I receive files from an undocumented resource that can contain data that looks like:
16058637149881541301278JA1コノマンガガスゴイヘンシュウブ4
#recordsWritten:1293462
The above is just an example, the files I'm working with contain all kinds of different languages (and thus encodings). I'm then opening my file with Python 3.6 (an inherited code base that I've upped from Python 2 to Python 3) using the following code:
import os
f = open(file_path, "r")
f.seek(0, os.SEEK_END)
f.seek(f.tell() -40, os.SEEK_SET)
records_str = f.read()
print(records_str)
Using this code, I receive a: UnicodeDecodeError: 'utf-8' codec can't decode byte 0x82 in position 0: invalid start byte
if I change it to include an encoding:
f = open(file_path, "r", encoding='utf-8')
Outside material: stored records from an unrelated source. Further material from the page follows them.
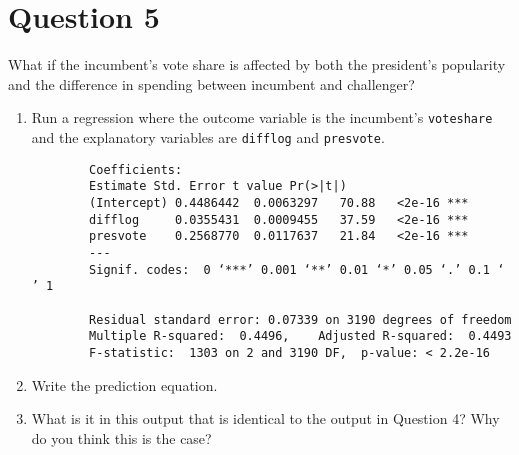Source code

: \documentclass[12pt,letterpaper]{article}
\begin{document}
	\newpage	

\section*{Question 5}
\noindent What if the incumbent's vote share is affected by both the president's popularity and the difference in spending between incumbent and challenger? 
	\begin{enumerate}
		\item Run a regression where the outcome variable is the incumbent's \texttt{voteshare} and the explanatory variables are \texttt{difflog} and \texttt{presvote}.	\vspace{1cm}
		
		\begin{verbatim}
		Coefficients:
		Estimate Std. Error t value Pr(>|t|)    
		(Intercept) 0.4486442  0.0063297   70.88   <2e-16 ***
		difflog     0.0355431  0.0009455   37.59   <2e-16 ***
		presvote    0.2568770  0.0117637   21.84   <2e-16 ***
		---
		Signif. codes:  0 ‘***’ 0.001 ‘**’ 0.01 ‘*’ 0.05 ‘.’ 0.1 ‘ ’ 1
		
		Residual standard error: 0.07339 on 3190 degrees of freedom
		Multiple R-squared:  0.4496,	Adjusted R-squared:  0.4493 
		F-statistic:  1303 on 2 and 3190 DF,  p-value: < 2.2e-16
			\end{verbatim}
		
		\item Write the prediction equation.	\vspace{5cm}
		\item What is it in this output that is identical to the output in Question 4? Why do you think this is the case?
	\end{enumerate}
\end{document}
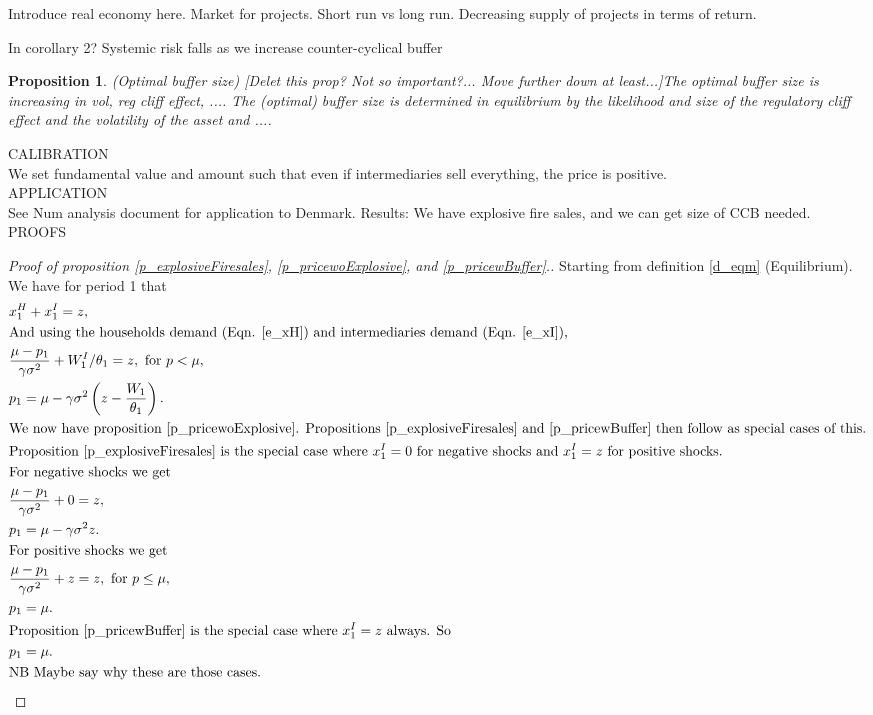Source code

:\documentclass[11pt]{article}
\newtheorem{proposition}{Proposition}
\begin{document}
Introduce real economy here. Market for projects. Short run vs long run. Decreasing supply of projects in terms of return.

In corollary 2? Systemic risk falls as we increase counter-cyclical buffer

\begin{proposition} (Optimal buffer size)
[Delet this prop? Not so important?... Move further down at least...]The optimal buffer size is increasing in vol, reg cliff effect, ....
The (optimal) buffer size is determined in equilibrium by the likelihood and size of the regulatory cliff effect and the volatility of the asset and .... 
\end{proposition}


CALIBRATION\\
We set fundamental value and amount such that even if intermediaries sell everything, the price is positive.\\


APPLICATION\\
See Num analysis document for application to Denmark. Results: We have explosive fire sales, and we can get size of CCB needed.\\



PROOFS
\begin{proof}[Proof of proposition \ref{p_explosiveFiresales}, \ref{p_pricewoExplosive}, and \ref{p_pricewBuffer}.]
Starting from definition \ref{d_eqm} (Equilibrium). We have for period 1 that
\begin{align*}
&x^H_1 + x^I_1 = z,\\
&\text{And using the households demand (Eqn. \ref{e_xH}) and intermediaries demand (Eqn. \ref{e_xI}),}\\
&\frac{\mu - p_1}{\gamma\sigma^2} + W^I_1/\theta_1 = z, \text{ for $p<\mu$},\\
&p_1 = \mu - \gamma \sigma^2 \left(z - \frac{W_1}{\theta_1}\right).\\
&\text{We now have proposition \ref{p_pricewoExplosive}. Propositions \ref{p_explosiveFiresales} and \ref{p_pricewBuffer} then follow as special cases of this.}\\
&\text{Proposition \ref{p_explosiveFiresales} is the special case where $x^I_1 = 0$ for negative shocks and $x^I_1 = z$ for positive shocks.}\\
&\text{For negative shocks we get}\\
&\frac{\mu - p_1}{\gamma\sigma^2} + 0 = z,\\
&p_1 = \mu - \gamma\sigma^2 z.\\
&\text{For positive shocks we get}\\
&\frac{\mu - p_1}{\gamma\sigma^2} + z = z, \text{ for $p\leq\mu$},\\
&p_1 = \mu.\\
&\text{Proposition \ref{p_pricewBuffer} is the special case where $x^I_1 = z$ always. So}\\
&p_1 = \mu.\\
&\text{NB Maybe say why these are those cases.}\\
\end{align*}
\end{proof}
\end{document}
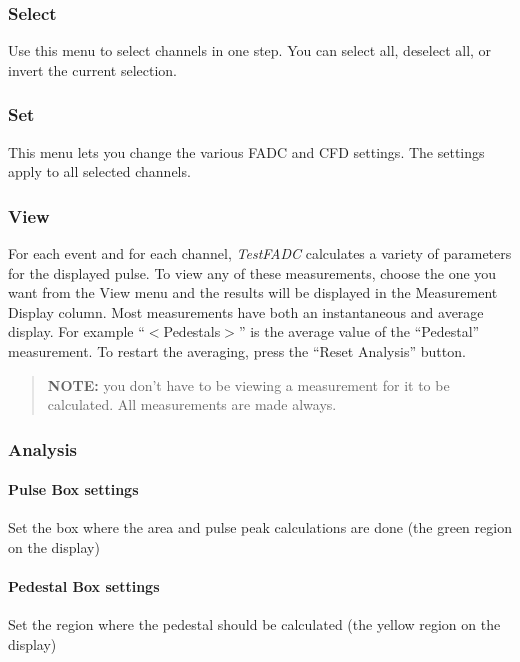 \documentclass{article}
\newcommand{\testfadc}{\emph{TestFADC} }
\begin{document}
\subsubsection{Select}

Use this menu to select channels in one step.  You can select all,
deselect all, or invert the current selection.

\subsubsection{Set}

This menu lets you change the various FADC and CFD settings.  The
settings apply to all selected channels.

\subsubsection{View}

For each event  and for each channel, \testfadc calculates a variety
of parameters for the displayed pulse. To view any of these
measurements, choose the one you want from the View menu and the
results will be displayed in the Measurement Display column. Most
measurements have both an instantaneous and average display.  For
example ``$<$Pedestals$>$'' is the average value of the ``Pedestal''
measurement. To restart the averaging, press the ``Reset Analysis'' button.

\begin{quote}
  \textbf{NOTE:} you don't have to be viewing a measurement for it to
  be calculated.  All measurements are made always.
\end{quote}


\subsubsection{Analysis}
\paragraph{Pulse Box settings}
Set the box where the area and pulse peak calculations are
done (the green region on the display)

\paragraph{Pedestal Box settings}
Set the region where the pedestal should be calculated (the yellow
region on the display)
\end{document}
, I receive the same error.
Changing the encoding to utf-16
results in it printing:
랂菣Ꚃ菣Ɩȴ⌊敲潣摲坳楲瑴湥ㄺ㤲㐳㈶ਂ
Which appears to be wrong.
Switching it to open the file in binary mode: f = open(file_path, "rb")
results in it outputting:
b'\x82\xb7\xe3\x83\xa5\xe3\x82\xa6\xe3\x83\x96\x014\x02\n#recordsWritten:1293462\x02\n'
Now this is slightly better, however, when I eventually come to processing the file, I don't want to be adding \x82\xb7\xe3\x83\xa5\
to my database, I'd rather add the ガガスゴイヘンシ
. So, is there a way to handle Unicode encoded files? I've also looked at the Mozilla chardet project to try and determine encoding, but following code examples, it thinks the file is utf-8 encoded.
If you seek
into the middle of a UTF-8 sequence, the error message doesn't necessarily mean the data isn't actually UTF-8, just that you can't seek to that exact position and get a useful decoding. "Invalid start byte" means this cannot be the beginning of a valid UTF-8 string.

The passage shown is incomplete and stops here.